(Document images with source code)
>>>

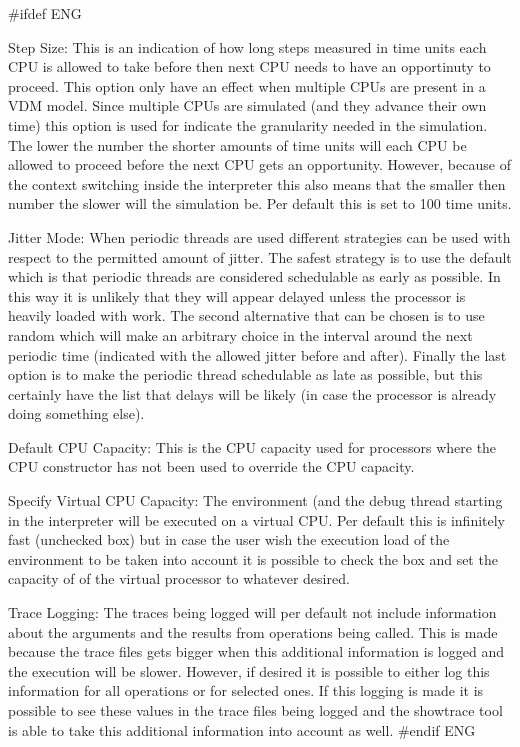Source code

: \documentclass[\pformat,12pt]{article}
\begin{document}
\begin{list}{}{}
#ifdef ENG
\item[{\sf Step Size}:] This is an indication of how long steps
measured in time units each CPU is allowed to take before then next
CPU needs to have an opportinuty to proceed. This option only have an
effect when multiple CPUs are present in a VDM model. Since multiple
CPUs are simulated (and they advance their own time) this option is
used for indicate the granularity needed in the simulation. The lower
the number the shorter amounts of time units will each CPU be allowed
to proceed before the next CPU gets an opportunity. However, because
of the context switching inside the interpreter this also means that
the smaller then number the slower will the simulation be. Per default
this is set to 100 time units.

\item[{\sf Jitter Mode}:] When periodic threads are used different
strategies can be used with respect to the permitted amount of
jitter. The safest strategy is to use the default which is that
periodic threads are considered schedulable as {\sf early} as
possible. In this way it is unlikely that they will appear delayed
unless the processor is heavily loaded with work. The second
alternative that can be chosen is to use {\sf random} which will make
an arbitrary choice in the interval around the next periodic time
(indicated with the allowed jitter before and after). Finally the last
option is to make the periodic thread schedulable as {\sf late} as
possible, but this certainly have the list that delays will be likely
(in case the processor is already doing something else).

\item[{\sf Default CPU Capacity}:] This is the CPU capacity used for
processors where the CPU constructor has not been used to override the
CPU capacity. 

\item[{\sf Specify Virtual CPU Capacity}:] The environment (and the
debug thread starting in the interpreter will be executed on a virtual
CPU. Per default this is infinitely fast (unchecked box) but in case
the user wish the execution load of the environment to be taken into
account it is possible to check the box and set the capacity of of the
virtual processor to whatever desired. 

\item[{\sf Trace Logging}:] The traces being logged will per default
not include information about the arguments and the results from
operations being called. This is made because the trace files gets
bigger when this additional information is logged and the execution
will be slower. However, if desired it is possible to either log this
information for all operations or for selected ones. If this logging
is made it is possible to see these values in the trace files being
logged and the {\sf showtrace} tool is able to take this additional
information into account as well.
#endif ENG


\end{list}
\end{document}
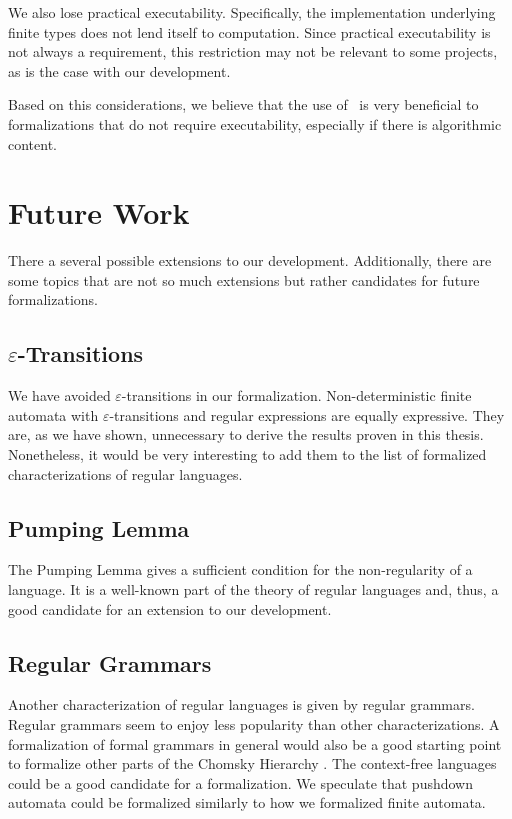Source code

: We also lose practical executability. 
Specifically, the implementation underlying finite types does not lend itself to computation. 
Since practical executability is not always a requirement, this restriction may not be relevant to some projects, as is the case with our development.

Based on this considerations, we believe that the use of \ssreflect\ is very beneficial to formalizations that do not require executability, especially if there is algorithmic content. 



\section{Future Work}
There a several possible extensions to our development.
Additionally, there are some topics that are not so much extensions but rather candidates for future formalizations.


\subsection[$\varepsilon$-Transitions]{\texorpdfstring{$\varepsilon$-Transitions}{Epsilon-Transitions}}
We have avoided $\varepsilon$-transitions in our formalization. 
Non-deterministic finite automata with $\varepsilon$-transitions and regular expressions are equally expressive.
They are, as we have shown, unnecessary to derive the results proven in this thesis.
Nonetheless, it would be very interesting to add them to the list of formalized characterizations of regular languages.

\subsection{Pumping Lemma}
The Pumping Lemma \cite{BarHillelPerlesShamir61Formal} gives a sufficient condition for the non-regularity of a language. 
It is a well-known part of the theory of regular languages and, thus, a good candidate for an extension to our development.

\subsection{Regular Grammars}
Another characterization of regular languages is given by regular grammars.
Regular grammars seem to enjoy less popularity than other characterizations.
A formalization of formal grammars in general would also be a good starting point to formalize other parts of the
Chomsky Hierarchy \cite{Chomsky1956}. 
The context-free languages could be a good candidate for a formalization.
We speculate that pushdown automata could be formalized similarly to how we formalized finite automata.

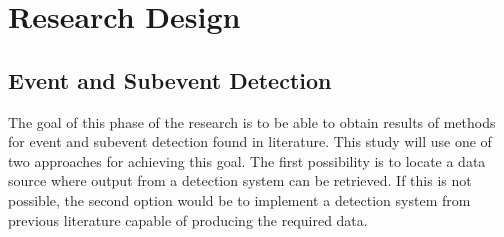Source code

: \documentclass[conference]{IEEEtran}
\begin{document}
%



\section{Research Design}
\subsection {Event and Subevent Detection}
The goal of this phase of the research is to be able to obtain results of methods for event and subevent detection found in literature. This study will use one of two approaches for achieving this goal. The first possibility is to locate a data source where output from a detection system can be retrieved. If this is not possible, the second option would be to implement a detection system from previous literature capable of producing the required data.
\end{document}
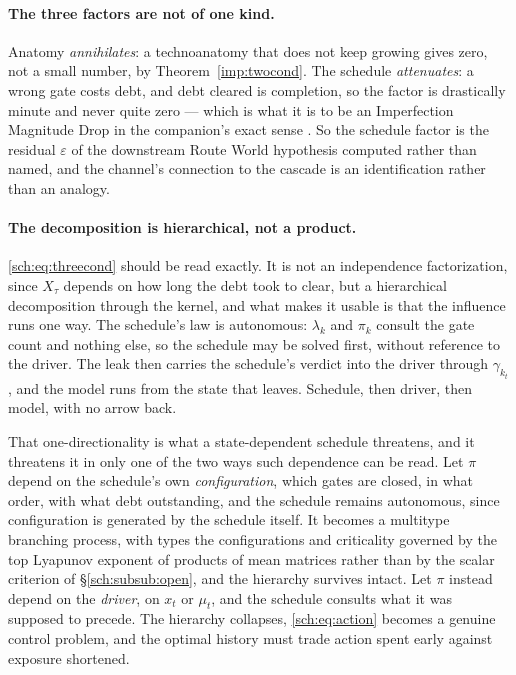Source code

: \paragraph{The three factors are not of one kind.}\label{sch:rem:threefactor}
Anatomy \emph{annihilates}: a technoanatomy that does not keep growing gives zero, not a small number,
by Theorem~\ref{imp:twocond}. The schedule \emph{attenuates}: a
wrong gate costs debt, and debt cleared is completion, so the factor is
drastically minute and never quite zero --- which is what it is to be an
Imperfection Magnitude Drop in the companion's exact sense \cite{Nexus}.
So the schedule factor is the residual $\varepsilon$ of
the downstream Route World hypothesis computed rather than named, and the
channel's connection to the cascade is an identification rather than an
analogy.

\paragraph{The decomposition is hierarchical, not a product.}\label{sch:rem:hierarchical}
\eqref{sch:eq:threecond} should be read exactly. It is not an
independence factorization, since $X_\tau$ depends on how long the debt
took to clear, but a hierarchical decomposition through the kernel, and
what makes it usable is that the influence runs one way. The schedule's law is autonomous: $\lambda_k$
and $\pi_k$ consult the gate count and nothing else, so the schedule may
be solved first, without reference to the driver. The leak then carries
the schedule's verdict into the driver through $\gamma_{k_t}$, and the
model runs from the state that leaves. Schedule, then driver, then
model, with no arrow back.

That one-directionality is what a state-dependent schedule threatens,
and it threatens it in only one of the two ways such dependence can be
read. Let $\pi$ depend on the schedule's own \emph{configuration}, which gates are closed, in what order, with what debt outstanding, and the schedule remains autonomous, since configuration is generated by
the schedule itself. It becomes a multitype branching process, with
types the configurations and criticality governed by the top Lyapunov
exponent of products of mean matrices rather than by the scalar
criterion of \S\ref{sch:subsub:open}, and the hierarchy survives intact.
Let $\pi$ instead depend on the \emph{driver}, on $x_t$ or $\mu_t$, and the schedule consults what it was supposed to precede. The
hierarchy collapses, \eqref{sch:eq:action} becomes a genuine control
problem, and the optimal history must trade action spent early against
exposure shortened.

<<<

* _Task requirements_: Put down exactly the lines of the data above that run from its first line through the line bearing "periodic threads are considered", and no pictures.

* _Exercise answer_:
Source code

: \documentclass[\pformat,12pt]{article}
\begin{document}
\begin{list}{}{}
#ifdef ENG
\item[{\sf Step Size}:] This is an indication of how long steps
measured in time units each CPU is allowed to take before then next
CPU needs to have an opportinuty to proceed. This option only have an
effect when multiple CPUs are present in a VDM model. Since multiple
CPUs are simulated (and they advance their own time) this option is
used for indicate the granularity needed in the simulation. The lower
the number the shorter amounts of time units will each CPU be allowed
to proceed before the next CPU gets an opportunity. However, because
of the context switching inside the interpreter this also means that
the smaller then number the slower will the simulation be. Per default
this is set to 100 time units.

\item[{\sf Jitter Mode}:] When periodic threads are used different
strategies can be used with respect to the permitted amount of
jitter. The safest strategy is to use the default which is that
periodic threads are considered schedulable as {\sf early} as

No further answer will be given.